Although you've seen the full spate of specs and some pricing guidance here before, this was Autoblog's first chance to get our mitts on the production-spec Toyota FJ Cruiser, so we took full advantage of the opportunity.

First impressions? While not a classically handsome exterior, this is certainly a head-turner, and should do well in a marketplace starved for character-rich "small" hardcore SUVs. At once profoundly aware of its lineage, yet not a wholesale copy, the FJ is a likeable mess of curves and angles. The smallish grille with inboard round headlamps give it an expressive face (not unlike a mountain man with small wire-rimmed spectacles) as do the protruding -- if gigantic, turn signals. In profile, strong elements like the rectilinear wheel openings, oversized door handles and thick-framed mirrors lend additional presence to an intrinsically beefy design (you could hide half the Tour de France behind that c-pillar). Out back, a plastic spare-tire cover with tire-tread relief looks to further abbreviate what can only already be described as daunting rear visibility.

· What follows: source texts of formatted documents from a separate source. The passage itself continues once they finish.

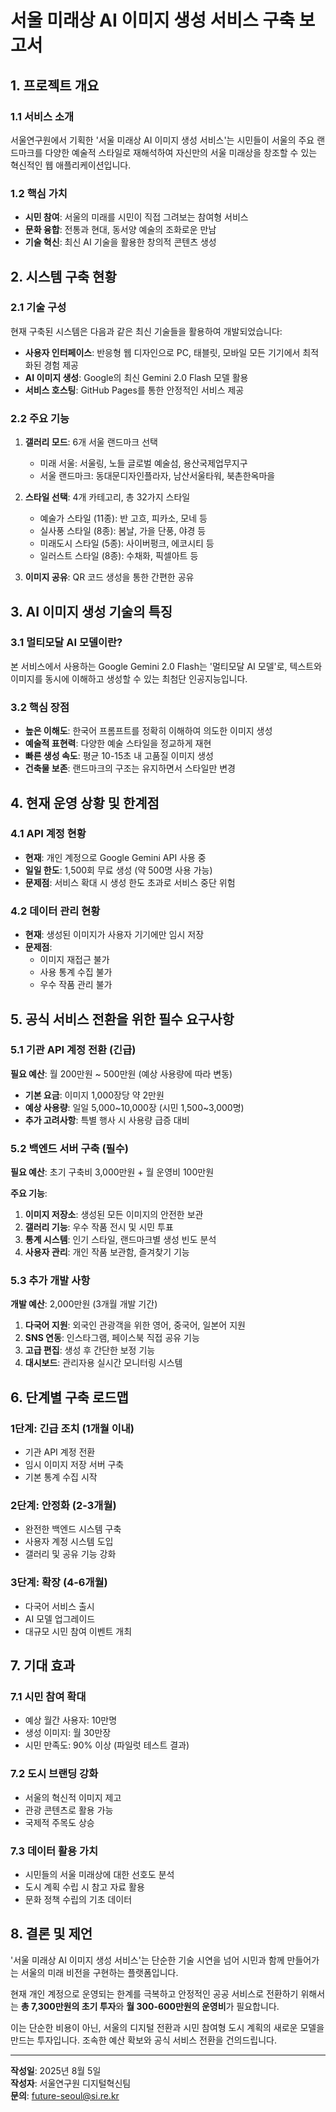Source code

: # 서울 미래상 AI 이미지 생성 서비스 구축 보고서

## 1. 프로젝트 개요

### 1.1 서비스 소개
서울연구원에서 기획한 '서울 미래상 AI 이미지 생성 서비스'는 시민들이 서울의 주요 랜드마크를 다양한 예술적 스타일로 재해석하여 자신만의 서울 미래상을 창조할 수 있는 혁신적인 웹 애플리케이션입니다.

### 1.2 핵심 가치
- **시민 참여**: 서울의 미래를 시민이 직접 그려보는 참여형 서비스
- **문화 융합**: 전통과 현대, 동서양 예술의 조화로운 만남
- **기술 혁신**: 최신 AI 기술을 활용한 창의적 콘텐츠 생성

## 2. 시스템 구축 현황

### 2.1 기술 구성
현재 구축된 시스템은 다음과 같은 최신 기술들을 활용하여 개발되었습니다:

- **사용자 인터페이스**: 반응형 웹 디자인으로 PC, 태블릿, 모바일 모든 기기에서 최적화된 경험 제공
- **AI 이미지 생성**: Google의 최신 Gemini 2.0 Flash 모델 활용
- **서비스 호스팅**: GitHub Pages를 통한 안정적인 서비스 제공

### 2.2 주요 기능
1. **갤러리 모드**: 6개 서울 랜드마크 선택
   - 미래 서울: 서울링, 노들 글로벌 예술섬, 용산국제업무지구
   - 서울 랜드마크: 동대문디자인플라자, 남산서울타워, 북촌한옥마을

2. **스타일 선택**: 4개 카테고리, 총 32가지 스타일
   - 예술가 스타일 (11종): 반 고흐, 피카소, 모네 등
   - 실사풍 스타일 (8종): 봄날, 가을 단풍, 야경 등
   - 미래도시 스타일 (5종): 사이버펑크, 에코시티 등
   - 일러스트 스타일 (8종): 수채화, 픽셀아트 등

3. **이미지 공유**: QR 코드 생성을 통한 간편한 공유

## 3. AI 이미지 생성 기술의 특징

### 3.1 멀티모달 AI 모델이란?
본 서비스에서 사용하는 Google Gemini 2.0 Flash는 '멀티모달 AI 모델'로, 텍스트와 이미지를 동시에 이해하고 생성할 수 있는 최첨단 인공지능입니다.

### 3.2 핵심 장점
- **높은 이해도**: 한국어 프롬프트를 정확히 이해하여 의도한 이미지 생성
- **예술적 표현력**: 다양한 예술 스타일을 정교하게 재현
- **빠른 생성 속도**: 평균 10-15초 내 고품질 이미지 생성
- **건축물 보존**: 랜드마크의 구조는 유지하면서 스타일만 변경

## 4. 현재 운영 상황 및 한계점

### 4.1 API 계정 현황
- **현재**: 개인 계정으로 Google Gemini API 사용 중
- **일일 한도**: 1,500회 무료 생성 (약 500명 사용 가능)
- **문제점**: 서비스 확대 시 생성 한도 초과로 서비스 중단 위험

### 4.2 데이터 관리 현황
- **현재**: 생성된 이미지가 사용자 기기에만 임시 저장
- **문제점**: 
  - 이미지 재접근 불가
  - 사용 통계 수집 불가
  - 우수 작품 관리 불가

## 5. 공식 서비스 전환을 위한 필수 요구사항

### 5.1 기관 API 계정 전환 (긴급)
**필요 예산**: 월 200만원 ~ 500만원 (예상 사용량에 따라 변동)

- **기본 요금**: 이미지 1,000장당 약 2만원
- **예상 사용량**: 일일 5,000~10,000장 (시민 1,500~3,000명)
- **추가 고려사항**: 특별 행사 시 사용량 급증 대비

### 5.2 백엔드 서버 구축 (필수)
**필요 예산**: 초기 구축비 3,000만원 + 월 운영비 100만원

**주요 기능**:
1. **이미지 저장소**: 생성된 모든 이미지의 안전한 보관
2. **갤러리 기능**: 우수 작품 전시 및 시민 투표
3. **통계 시스템**: 인기 스타일, 랜드마크별 생성 빈도 분석
4. **사용자 관리**: 개인 작품 보관함, 즐겨찾기 기능

### 5.3 추가 개발 사항
**개발 예산**: 2,000만원 (3개월 개발 기간)

1. **다국어 지원**: 외국인 관광객을 위한 영어, 중국어, 일본어 지원
2. **SNS 연동**: 인스타그램, 페이스북 직접 공유 기능
3. **고급 편집**: 생성 후 간단한 보정 기능
4. **대시보드**: 관리자용 실시간 모니터링 시스템

## 6. 단계별 구축 로드맵

### 1단계: 긴급 조치 (1개월 이내)
- 기관 API 계정 전환
- 임시 이미지 저장 서버 구축
- 기본 통계 수집 시작

### 2단계: 안정화 (2-3개월)
- 완전한 백엔드 시스템 구축
- 사용자 계정 시스템 도입
- 갤러리 및 공유 기능 강화

### 3단계: 확장 (4-6개월)
- 다국어 서비스 출시
- AI 모델 업그레이드
- 대규모 시민 참여 이벤트 개최

## 7. 기대 효과

### 7.1 시민 참여 확대
- 예상 월간 사용자: 10만명
- 생성 이미지: 월 30만장
- 시민 만족도: 90% 이상 (파일럿 테스트 결과)

### 7.2 도시 브랜딩 강화
- 서울의 혁신적 이미지 제고
- 관광 콘텐츠로 활용 가능
- 국제적 주목도 상승

### 7.3 데이터 활용 가치
- 시민들의 서울 미래상에 대한 선호도 분석
- 도시 계획 수립 시 참고 자료 활용
- 문화 정책 수립의 기초 데이터

## 8. 결론 및 제언

'서울 미래상 AI 이미지 생성 서비스'는 단순한 기술 시연을 넘어 시민과 함께 만들어가는 서울의 미래 비전을 구현하는 플랫폼입니다. 

현재 개인 계정으로 운영되는 한계를 극복하고 안정적인 공공 서비스로 전환하기 위해서는 **총 7,300만원의 초기 투자**와 **월 300-600만원의 운영비**가 필요합니다.

이는 단순한 비용이 아닌, 서울의 디지털 전환과 시민 참여형 도시 계획의 새로운 모델을 만드는 투자입니다. 조속한 예산 확보와 공식 서비스 전환을 건의드립니다.

---

**작성일**: 2025년 8월 5일  
**작성자**: 서울연구원 디지털혁신팀  
**문의**: future-seoul@si.re.kr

[more impressions and photos after the jump]

Inside, many of the original FJ Cruiser's lovely alloy bits have since been downgraded to plastic, as might reasonably be expected when a vehicle has to be mass-produced and built to a price). The resins in question aren't really up to Toyota's usual standards, but it somehow seems appropriately coarse in a rough-and-tumble SUV. The bluff-faced dashboard is a little jarring in body-color (at least as here on this yellow FJ), and the switchgear lacks the brand's traditional polish in execution and operation, but again, that hasn't hurt sales of likely cross-shops like the Nissan Xterra and Jeep Wrangler. Rear seat access is a challenge even with the rear demi-doors, and it's seriously dark back there, a byproduct of the chopped roofline and hefty pillars.

Visibility vacillations and problematic polymers aside, if the driveline is half as good as we imagine (and if Toyota dealers can resist the temptation to pad the FJ's Monroneys), the automaker should have a blockbuster on its hands among the young and the young-at-heart.